É verdade que a região já podia contar com a energia elétrica fornecida pela usina de Vera Cruz, mas o fornecimento era intermitente, de baixa intensidade e em algumas ocasiões simplesmente desaparecia das casas, em geral em consequência de fortes temporais que interceptavam o fluxo dos geradores de Vera Cruz e derrubavam as frágeis linhas esticadas com muito sacrifício pelas montanhas e matas.

Mesmo a captação de água promovida pelo Dr. Raul Machado Bitencourt e por Alexandre Spino, Bruno Lucci e Geraldino Caetano da Fraga mostrava-se insuficiente para a população, que por essa razão recorria a poços artesianos abertos com enormes dificuldades pelos quintais de suas casas, ou a alguma nascente mais farta e próxima do miolo da cidade, nas quais podia diariamente encher suas latas e seus baldes.

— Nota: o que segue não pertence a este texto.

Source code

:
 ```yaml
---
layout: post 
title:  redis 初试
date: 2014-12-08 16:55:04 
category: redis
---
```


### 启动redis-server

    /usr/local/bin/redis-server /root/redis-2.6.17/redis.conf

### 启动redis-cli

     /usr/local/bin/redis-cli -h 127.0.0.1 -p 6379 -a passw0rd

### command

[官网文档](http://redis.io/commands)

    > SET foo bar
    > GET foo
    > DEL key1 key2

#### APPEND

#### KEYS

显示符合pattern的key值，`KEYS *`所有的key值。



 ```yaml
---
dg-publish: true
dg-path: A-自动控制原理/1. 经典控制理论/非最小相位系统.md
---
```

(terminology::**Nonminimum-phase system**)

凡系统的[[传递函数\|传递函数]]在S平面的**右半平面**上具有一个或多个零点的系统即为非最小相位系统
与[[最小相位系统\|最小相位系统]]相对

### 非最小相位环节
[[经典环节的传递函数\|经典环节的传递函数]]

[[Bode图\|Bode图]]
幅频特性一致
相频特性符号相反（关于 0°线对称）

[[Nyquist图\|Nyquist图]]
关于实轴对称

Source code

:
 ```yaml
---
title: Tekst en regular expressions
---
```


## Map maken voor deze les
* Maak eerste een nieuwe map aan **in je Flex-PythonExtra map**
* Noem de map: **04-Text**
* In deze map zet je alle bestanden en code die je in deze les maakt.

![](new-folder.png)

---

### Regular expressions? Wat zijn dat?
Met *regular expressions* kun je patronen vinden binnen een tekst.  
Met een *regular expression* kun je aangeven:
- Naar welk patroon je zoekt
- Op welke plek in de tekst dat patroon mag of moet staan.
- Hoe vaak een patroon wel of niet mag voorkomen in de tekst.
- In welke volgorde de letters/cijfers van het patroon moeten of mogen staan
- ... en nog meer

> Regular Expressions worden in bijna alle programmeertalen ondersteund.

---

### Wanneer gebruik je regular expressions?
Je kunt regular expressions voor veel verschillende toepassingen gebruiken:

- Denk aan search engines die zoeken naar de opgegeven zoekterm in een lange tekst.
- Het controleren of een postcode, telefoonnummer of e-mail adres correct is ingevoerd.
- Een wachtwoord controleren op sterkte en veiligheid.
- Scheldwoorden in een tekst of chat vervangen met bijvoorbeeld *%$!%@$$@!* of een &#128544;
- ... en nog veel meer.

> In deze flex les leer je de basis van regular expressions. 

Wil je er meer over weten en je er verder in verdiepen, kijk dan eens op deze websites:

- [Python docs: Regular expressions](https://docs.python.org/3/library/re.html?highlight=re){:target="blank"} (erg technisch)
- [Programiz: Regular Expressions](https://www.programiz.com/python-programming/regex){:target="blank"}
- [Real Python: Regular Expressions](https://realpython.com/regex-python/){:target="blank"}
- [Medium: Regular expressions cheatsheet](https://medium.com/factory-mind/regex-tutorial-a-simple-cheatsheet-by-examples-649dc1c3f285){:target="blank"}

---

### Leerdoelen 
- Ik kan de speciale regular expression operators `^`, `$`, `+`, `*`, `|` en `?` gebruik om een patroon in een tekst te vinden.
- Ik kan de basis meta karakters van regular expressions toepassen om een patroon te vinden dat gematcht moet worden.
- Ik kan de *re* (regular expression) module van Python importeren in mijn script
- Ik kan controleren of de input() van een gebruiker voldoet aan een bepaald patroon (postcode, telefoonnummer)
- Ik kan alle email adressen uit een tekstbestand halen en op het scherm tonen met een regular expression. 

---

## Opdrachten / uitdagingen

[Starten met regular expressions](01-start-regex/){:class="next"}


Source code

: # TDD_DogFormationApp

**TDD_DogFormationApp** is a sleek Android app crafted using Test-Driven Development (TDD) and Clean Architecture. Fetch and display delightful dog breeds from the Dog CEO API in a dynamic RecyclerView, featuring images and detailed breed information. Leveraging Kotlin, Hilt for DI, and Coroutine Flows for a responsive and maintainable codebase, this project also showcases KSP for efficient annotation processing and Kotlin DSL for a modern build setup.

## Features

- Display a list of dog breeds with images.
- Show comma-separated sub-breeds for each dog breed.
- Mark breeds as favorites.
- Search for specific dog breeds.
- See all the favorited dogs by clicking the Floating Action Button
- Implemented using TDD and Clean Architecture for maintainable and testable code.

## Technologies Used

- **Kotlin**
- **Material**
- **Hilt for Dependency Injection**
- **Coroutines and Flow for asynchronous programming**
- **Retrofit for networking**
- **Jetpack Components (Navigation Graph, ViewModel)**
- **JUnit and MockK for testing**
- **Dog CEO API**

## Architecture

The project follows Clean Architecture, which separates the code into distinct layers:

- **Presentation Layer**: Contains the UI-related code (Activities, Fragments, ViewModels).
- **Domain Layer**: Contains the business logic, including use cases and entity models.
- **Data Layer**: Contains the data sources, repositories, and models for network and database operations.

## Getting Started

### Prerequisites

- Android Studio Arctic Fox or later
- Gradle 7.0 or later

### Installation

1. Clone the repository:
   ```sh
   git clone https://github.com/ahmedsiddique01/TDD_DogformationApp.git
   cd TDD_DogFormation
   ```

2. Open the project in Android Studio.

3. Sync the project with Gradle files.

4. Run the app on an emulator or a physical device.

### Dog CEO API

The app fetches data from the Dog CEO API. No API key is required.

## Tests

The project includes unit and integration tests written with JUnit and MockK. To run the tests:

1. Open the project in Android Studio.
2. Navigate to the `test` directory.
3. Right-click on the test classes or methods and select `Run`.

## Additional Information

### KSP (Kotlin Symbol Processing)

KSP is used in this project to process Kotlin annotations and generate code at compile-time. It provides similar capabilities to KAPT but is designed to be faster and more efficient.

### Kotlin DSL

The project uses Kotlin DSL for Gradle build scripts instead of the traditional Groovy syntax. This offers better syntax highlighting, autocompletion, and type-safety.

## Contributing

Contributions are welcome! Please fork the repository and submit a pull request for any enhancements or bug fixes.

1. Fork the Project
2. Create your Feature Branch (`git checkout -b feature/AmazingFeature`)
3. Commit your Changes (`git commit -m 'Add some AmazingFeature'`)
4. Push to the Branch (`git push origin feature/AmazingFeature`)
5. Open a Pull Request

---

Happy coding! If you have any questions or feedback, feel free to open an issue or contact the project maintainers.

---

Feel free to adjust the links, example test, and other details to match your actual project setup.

Por incrível que possa parecer, até mesmo a simples conexão entre os dois lados de Miguel Pereira - ou seja, a área ocupada pelos trilhos e a outra parte onde se situava a igreja - só se mostrava possível cobrindo-se o córrego do Sacco com troncos e tábuas improvisadas, tarefa aparentemente trivial mas que frequentemente se tornava ingente e quase impossível em razão das cheias provocadas pelas inclementes chuvas de verão. Tal obstáculo foi eliminado apenas em 1936, quando as velhas e instáveis pinguelas de troncos foram em definitivo substituídas por uma pequena ponte de cimento construída por iniciativa de alguns comerciantes.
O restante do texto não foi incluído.